It's been a mystery for a long time on Spindrift Drive in La Jolla. A constant, steady stream of water coming from even on dry, sunny days.
"To see all this water going down the drain literally is disturbing to me,” resident Bob Bowden said.
Bowden built his home here in the late 1970s. He says the mystery stream appeared out of nowhere three to five years ago, maybe longer.
"It’s frustrating that we've been unable to get anyone's attention at city hall that could solve it,” Bowden added.
The water runs 24 hours a day, flowing at the same rate no matter what time. People who work on homes on this street but don't live here have noticed.
"People fall all the time. I'm surprised the city hasn't been sued yet,” Kyle Bakken, tree trimmer and La Jolla resident, said.
The running water can also leave behind costly damages.
"Now what it's doing is eroding the street. If you look down you can see it,” construction worker Walt Cooper said.
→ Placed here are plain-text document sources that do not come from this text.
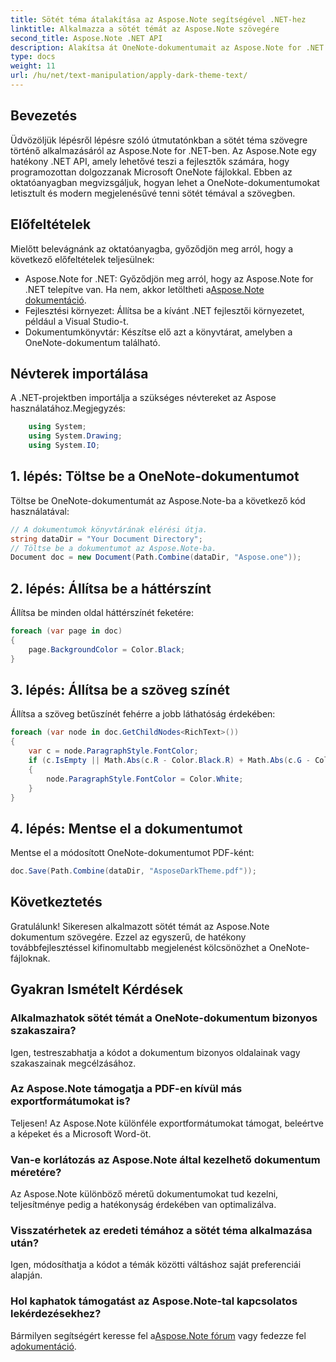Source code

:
 ```yaml
---
title: Sötét téma átalakítása az Aspose.Note segítségével .NET-hez
linktitle: Alkalmazza a sötét témát az Aspose.Note szövegére
second_title: Aspose.Note .NET API
description: Alakítsa át OneNote-dokumentumait az Aspose.Note for .NET segítségével! Könnyedén alkalmazzon egy elegáns, sötét témát. Töltse le most, és fokozza jegyzetelési élményét.
type: docs
weight: 11
url: /hu/net/text-manipulation/apply-dark-theme-text/
---
```

## Bevezetés
Üdvözöljük lépésről lépésre szóló útmutatónkban a sötét téma szövegre történő alkalmazásáról az Aspose.Note for .NET-ben. Az Aspose.Note egy hatékony .NET API, amely lehetővé teszi a fejlesztők számára, hogy programozottan dolgozzanak Microsoft OneNote fájlokkal. Ebben az oktatóanyagban megvizsgáljuk, hogyan lehet a OneNote-dokumentumokat letisztult és modern megjelenésűvé tenni sötét témával a szövegben.
## Előfeltételek
Mielőtt belevágnánk az oktatóanyagba, győződjön meg arról, hogy a következő előfeltételek teljesülnek:
-  Aspose.Note for .NET: Győződjön meg arról, hogy az Aspose.Note for .NET telepítve van. Ha nem, akkor letöltheti a[Aspose.Note dokumentáció](https://reference.aspose.com/note/net/).
- Fejlesztési környezet: Állítsa be a kívánt .NET fejlesztői környezetet, például a Visual Studio-t.
- Dokumentumkönyvtár: Készítse elő azt a könyvtárat, amelyben a OneNote-dokumentum található.
## Névterek importálása
A .NET-projektben importálja a szükséges névtereket az Aspose használatához.Megjegyzés:
```csharp
    using System;
    using System.Drawing;
    using System.IO;
```
## 1. lépés: Töltse be a OneNote-dokumentumot
Töltse be OneNote-dokumentumát az Aspose.Note-ba a következő kód használatával:
```csharp
// A dokumentumok könyvtárának elérési útja.
string dataDir = "Your Document Directory";
// Töltse be a dokumentumot az Aspose.Note-ba.
Document doc = new Document(Path.Combine(dataDir, "Aspose.one"));
```
## 2. lépés: Állítsa be a háttérszínt
Állítsa be minden oldal háttérszínét feketére:
```csharp
foreach (var page in doc)
{
    page.BackgroundColor = Color.Black;
}
```
## 3. lépés: Állítsa be a szöveg színét
Állítsa a szöveg betűszínét fehérre a jobb láthatóság érdekében:
```csharp
foreach (var node in doc.GetChildNodes<RichText>())
{
    var c = node.ParagraphStyle.FontColor;
    if (c.IsEmpty || Math.Abs(c.R - Color.Black.R) + Math.Abs(c.G - Color.Black.G) + Math.Abs(c.B - Color.Black.B) <= 30)
    {
        node.ParagraphStyle.FontColor = Color.White;
    }
}
```
## 4. lépés: Mentse el a dokumentumot
Mentse el a módosított OneNote-dokumentumot PDF-ként:
```csharp
doc.Save(Path.Combine(dataDir, "AsposeDarkTheme.pdf"));
```
## Következtetés
Gratulálunk! Sikeresen alkalmazott sötét témát az Aspose.Note dokumentum szövegére. Ezzel az egyszerű, de hatékony továbbfejlesztéssel kifinomultabb megjelenést kölcsönözhet a OneNote-fájloknak.
## Gyakran Ismételt Kérdések
### Alkalmazhatok sötét témát a OneNote-dokumentum bizonyos szakaszaira?
Igen, testreszabhatja a kódot a dokumentum bizonyos oldalainak vagy szakaszainak megcélzásához.
### Az Aspose.Note támogatja a PDF-en kívül más exportformátumokat is?
Teljesen! Az Aspose.Note különféle exportformátumokat támogat, beleértve a képeket és a Microsoft Word-öt.
### Van-e korlátozás az Aspose.Note által kezelhető dokumentum méretére?
Az Aspose.Note különböző méretű dokumentumokat tud kezelni, teljesítménye pedig a hatékonyság érdekében van optimalizálva.
### Visszatérhetek az eredeti témához a sötét téma alkalmazása után?
Igen, módosíthatja a kódot a témák közötti váltáshoz saját preferenciái alapján.
### Hol kaphatok támogatást az Aspose.Note-tal kapcsolatos lekérdezésekhez?
 Bármilyen segítségért keresse fel a[Aspose.Note fórum](https://forum.aspose.com/c/note/28) vagy fedezze fel a[dokumentáció](https://reference.aspose.com/note/net/).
Even people walking by several times a week have noticed.
"It's there winter and summer or whether it's raining or not,” Ray Weiss, who walks by five days a week on his way to Scripps Institution of Oceanography, said.
The water runs into this storm drain close to the Marine Room restaurant. We followed it up stream and found no visible signs the water is coming from someone's yard. It quite frankly appears to come right out of the sidewalk at this point and again at this point across the street.
10News found out that a couple of years ago, residents did meet with their city council member and the heads of the Water Department. A Water official brought up the theory that perhaps the water is coming from the ground somewhere on top of Mt. Soledad.
However since then, the city hasn’t confirmed that theory and the water keeps flowing.
One theory that came out of the meeting is that the water is coming naturally from the ground. Since then, that theory hasn't been proven and nothing more has been done.
"We know nothing still after all these years,” Bowden said.
One resident estimates some 30,000 gallons a year are being wasted.
10News is still waiting to hear back from the city.
We also called our expert geologist Pat Abbott for his take on this. He does believe the ground water theory is a possibility.
Abbott explained that past landslides or fault movements on Mt. Soledad may have carved out the earth below in a way that stops and directs water, be it from humans or naturally from the ground, onto streets like spindrift drive.